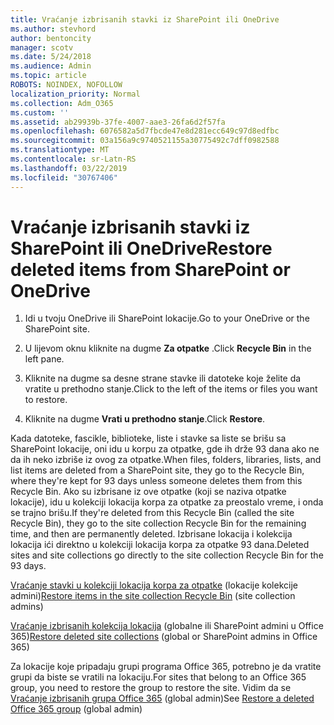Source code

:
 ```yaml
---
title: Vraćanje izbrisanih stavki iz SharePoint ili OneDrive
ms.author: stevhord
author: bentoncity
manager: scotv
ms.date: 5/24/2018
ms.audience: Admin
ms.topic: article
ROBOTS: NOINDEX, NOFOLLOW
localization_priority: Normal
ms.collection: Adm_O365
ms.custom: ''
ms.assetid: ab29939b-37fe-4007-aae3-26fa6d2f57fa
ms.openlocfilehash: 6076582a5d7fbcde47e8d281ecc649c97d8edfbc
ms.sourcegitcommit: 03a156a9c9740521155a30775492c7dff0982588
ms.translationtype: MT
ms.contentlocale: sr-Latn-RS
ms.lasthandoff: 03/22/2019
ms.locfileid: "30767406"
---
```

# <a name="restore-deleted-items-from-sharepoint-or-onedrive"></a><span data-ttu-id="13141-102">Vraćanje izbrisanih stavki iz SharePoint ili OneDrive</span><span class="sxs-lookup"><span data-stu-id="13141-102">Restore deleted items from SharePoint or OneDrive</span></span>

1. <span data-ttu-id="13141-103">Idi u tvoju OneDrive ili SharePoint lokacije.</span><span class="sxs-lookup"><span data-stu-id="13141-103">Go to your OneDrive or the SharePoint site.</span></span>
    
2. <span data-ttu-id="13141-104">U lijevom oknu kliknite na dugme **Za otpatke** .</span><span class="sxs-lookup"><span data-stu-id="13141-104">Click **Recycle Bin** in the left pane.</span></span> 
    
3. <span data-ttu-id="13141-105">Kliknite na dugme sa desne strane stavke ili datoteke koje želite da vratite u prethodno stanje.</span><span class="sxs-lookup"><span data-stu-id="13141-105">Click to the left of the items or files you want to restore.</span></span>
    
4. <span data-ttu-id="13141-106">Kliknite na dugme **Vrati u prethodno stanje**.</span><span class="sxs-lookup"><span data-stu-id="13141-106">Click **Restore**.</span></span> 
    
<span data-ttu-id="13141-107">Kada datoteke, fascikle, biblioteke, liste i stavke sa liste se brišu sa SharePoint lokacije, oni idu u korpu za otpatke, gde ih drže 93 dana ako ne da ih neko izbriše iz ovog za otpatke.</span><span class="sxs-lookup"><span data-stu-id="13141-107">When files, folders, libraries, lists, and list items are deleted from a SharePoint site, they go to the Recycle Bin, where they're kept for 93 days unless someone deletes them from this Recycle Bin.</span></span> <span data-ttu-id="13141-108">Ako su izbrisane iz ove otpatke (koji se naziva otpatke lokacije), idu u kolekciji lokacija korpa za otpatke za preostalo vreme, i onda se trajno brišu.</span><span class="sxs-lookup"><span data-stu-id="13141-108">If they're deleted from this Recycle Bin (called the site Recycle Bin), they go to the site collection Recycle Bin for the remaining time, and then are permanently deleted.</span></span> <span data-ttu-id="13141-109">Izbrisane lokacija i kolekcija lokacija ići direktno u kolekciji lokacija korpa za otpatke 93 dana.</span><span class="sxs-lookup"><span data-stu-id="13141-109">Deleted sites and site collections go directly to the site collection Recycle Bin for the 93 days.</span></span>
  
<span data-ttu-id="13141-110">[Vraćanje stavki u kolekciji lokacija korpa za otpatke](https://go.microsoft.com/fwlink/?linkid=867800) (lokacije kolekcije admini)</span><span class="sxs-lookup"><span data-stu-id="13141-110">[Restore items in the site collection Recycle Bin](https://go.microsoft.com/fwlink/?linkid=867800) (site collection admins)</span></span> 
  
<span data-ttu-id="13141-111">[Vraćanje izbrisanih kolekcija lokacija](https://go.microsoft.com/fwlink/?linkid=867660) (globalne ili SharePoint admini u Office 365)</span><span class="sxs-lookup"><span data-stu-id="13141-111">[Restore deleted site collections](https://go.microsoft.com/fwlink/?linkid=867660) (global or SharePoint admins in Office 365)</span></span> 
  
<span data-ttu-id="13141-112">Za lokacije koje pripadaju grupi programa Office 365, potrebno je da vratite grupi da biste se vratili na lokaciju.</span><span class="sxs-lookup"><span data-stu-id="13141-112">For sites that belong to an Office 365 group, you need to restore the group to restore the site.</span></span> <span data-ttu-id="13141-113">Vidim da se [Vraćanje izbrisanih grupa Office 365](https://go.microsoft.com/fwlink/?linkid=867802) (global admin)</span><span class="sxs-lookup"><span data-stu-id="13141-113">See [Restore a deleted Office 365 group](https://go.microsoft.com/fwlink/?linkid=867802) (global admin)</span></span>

- - - - - - -

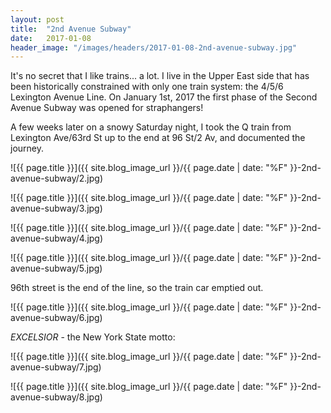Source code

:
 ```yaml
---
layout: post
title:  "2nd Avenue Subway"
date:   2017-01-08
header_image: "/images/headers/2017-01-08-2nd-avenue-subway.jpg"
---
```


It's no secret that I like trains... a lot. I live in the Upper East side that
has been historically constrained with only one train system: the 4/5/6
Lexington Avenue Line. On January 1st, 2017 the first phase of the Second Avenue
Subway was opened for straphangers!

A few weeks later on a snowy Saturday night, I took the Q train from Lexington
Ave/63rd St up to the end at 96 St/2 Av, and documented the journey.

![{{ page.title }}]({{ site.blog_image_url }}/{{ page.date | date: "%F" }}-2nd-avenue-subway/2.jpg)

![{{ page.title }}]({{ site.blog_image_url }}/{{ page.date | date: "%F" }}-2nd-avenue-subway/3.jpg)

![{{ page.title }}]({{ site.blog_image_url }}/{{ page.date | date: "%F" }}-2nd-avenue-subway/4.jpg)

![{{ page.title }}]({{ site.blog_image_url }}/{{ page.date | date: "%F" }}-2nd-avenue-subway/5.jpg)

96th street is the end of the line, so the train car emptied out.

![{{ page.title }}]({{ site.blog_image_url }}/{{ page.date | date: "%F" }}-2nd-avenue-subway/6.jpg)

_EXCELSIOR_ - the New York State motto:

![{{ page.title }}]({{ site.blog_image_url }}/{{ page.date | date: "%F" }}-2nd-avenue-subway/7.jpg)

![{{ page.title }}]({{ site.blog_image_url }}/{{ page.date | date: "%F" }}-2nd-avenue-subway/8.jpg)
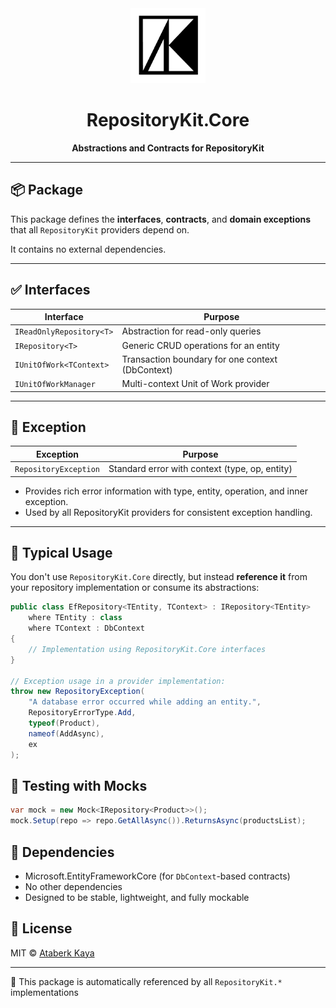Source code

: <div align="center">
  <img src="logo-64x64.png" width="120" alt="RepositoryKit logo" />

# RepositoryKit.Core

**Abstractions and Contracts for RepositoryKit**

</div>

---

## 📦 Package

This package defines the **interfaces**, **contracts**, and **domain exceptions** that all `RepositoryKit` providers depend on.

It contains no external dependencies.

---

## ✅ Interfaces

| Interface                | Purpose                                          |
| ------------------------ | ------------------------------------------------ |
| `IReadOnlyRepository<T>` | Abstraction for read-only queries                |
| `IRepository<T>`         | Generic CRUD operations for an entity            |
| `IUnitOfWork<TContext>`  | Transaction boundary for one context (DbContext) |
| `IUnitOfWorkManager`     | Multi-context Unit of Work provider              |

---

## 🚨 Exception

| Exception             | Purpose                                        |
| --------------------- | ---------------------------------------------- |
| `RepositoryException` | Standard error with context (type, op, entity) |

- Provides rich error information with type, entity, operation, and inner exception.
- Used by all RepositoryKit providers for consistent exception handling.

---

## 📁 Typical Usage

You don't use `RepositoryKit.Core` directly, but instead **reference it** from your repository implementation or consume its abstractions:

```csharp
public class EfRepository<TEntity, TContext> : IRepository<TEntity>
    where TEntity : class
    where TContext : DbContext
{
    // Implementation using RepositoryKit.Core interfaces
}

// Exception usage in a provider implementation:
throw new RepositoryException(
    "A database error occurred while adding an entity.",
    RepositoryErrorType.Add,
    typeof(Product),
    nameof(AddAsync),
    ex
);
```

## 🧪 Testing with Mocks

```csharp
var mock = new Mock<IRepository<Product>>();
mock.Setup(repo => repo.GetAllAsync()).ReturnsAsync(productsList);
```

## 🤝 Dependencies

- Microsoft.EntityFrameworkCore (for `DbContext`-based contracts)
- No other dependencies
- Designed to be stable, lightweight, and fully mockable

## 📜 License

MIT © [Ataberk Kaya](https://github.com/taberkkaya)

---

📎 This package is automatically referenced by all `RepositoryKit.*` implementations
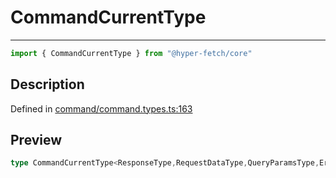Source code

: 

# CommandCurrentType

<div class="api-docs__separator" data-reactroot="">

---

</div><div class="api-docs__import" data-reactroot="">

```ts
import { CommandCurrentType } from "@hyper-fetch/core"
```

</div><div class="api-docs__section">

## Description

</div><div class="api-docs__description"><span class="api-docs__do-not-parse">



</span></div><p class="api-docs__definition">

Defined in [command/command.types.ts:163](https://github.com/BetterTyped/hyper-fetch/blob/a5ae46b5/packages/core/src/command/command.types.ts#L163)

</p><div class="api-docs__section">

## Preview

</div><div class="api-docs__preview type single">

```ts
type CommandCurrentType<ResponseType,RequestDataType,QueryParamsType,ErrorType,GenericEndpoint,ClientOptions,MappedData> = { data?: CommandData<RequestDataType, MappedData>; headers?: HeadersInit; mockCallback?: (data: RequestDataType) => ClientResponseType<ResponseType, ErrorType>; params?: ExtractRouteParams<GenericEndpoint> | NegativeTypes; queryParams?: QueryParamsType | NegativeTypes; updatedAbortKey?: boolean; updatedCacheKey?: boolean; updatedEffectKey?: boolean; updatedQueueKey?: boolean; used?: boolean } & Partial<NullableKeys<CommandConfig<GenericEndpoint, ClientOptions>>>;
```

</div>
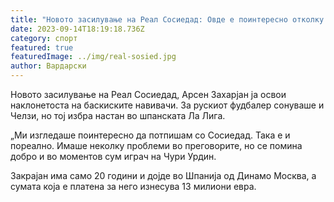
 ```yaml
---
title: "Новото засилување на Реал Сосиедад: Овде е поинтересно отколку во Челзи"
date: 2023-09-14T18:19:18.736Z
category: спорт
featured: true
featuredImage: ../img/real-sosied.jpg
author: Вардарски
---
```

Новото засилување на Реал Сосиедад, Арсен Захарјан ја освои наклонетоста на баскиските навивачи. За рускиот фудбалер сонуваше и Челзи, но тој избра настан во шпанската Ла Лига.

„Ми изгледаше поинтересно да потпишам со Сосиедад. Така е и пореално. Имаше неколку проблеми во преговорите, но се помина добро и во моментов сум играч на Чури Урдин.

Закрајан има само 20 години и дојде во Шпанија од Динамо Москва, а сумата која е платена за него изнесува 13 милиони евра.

- - - - - - -

Task to complete: Count the lines in the records that include the word "Сосиедад". Report the total alone.

Solved problem: 3